» **What to do**
Pull every line containing the word "error" out of the material below.

» **Data under study**
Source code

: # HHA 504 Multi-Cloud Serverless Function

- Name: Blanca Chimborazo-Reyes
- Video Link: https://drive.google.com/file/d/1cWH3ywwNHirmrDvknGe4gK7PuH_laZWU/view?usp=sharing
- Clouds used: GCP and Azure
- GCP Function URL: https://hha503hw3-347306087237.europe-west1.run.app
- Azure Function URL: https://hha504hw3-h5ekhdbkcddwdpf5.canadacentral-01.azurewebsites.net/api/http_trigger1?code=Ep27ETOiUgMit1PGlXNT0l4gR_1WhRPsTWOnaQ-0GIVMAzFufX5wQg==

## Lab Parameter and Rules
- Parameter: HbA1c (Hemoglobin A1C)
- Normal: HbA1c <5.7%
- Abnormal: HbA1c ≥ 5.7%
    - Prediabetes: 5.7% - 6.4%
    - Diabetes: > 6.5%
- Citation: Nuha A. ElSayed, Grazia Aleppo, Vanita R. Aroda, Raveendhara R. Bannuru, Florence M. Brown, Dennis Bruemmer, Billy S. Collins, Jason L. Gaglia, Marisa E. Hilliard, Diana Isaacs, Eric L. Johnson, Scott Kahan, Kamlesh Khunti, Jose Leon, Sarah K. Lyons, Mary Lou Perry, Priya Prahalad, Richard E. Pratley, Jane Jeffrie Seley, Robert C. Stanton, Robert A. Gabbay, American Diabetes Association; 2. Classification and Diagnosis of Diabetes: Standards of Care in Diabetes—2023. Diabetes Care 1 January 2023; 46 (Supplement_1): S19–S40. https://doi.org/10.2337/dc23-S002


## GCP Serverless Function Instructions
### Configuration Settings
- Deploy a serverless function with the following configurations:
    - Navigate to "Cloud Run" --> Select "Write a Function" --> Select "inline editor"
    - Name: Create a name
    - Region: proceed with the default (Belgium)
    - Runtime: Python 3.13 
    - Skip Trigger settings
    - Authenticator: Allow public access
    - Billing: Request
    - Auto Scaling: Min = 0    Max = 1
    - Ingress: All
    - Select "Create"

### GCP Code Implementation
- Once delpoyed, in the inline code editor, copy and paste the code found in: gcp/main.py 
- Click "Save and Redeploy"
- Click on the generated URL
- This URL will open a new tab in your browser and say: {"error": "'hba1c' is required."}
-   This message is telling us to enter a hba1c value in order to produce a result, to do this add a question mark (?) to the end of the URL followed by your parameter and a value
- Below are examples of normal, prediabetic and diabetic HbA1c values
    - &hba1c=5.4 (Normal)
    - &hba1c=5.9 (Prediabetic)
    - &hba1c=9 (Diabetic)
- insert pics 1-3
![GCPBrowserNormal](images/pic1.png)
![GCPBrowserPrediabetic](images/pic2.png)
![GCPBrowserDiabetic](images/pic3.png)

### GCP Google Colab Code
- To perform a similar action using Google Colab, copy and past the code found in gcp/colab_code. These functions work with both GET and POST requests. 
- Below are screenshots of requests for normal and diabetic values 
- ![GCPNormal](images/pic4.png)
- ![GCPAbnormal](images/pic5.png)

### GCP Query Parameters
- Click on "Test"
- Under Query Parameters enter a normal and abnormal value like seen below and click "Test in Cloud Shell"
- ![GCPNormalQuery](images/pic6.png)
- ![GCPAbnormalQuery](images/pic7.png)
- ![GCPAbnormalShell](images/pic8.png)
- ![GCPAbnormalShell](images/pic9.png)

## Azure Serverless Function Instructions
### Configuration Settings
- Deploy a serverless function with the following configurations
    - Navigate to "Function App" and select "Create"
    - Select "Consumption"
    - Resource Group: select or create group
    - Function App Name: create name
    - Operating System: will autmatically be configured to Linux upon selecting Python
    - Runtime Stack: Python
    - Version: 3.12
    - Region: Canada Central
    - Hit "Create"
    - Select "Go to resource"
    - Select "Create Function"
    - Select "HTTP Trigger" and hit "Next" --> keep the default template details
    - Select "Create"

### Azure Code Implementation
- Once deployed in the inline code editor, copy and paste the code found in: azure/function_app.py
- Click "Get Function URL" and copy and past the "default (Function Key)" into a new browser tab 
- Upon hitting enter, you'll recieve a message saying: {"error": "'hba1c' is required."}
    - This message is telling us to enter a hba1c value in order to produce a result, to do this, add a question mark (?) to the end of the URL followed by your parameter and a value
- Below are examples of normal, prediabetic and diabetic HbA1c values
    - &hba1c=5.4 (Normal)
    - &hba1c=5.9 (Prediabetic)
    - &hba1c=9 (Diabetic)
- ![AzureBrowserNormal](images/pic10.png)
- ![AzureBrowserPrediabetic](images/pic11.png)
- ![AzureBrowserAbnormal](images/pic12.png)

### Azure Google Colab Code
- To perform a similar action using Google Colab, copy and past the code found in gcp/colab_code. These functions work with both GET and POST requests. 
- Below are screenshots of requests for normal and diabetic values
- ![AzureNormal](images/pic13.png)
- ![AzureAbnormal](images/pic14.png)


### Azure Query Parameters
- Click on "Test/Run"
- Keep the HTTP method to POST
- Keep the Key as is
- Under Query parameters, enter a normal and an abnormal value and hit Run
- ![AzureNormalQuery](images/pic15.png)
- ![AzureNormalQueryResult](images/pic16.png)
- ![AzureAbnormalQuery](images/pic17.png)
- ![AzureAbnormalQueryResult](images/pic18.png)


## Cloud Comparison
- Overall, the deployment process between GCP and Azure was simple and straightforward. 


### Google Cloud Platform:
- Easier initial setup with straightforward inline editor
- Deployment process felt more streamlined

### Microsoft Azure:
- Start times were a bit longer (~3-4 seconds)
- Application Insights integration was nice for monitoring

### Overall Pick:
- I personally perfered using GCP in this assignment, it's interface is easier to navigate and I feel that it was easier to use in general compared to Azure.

» **Expected answer**
- This URL will open a new tab in your browser and say: {"error": "'hba1c' is required."}
- Upon hitting enter, you'll recieve a message saying: {"error": "'hba1c' is required."}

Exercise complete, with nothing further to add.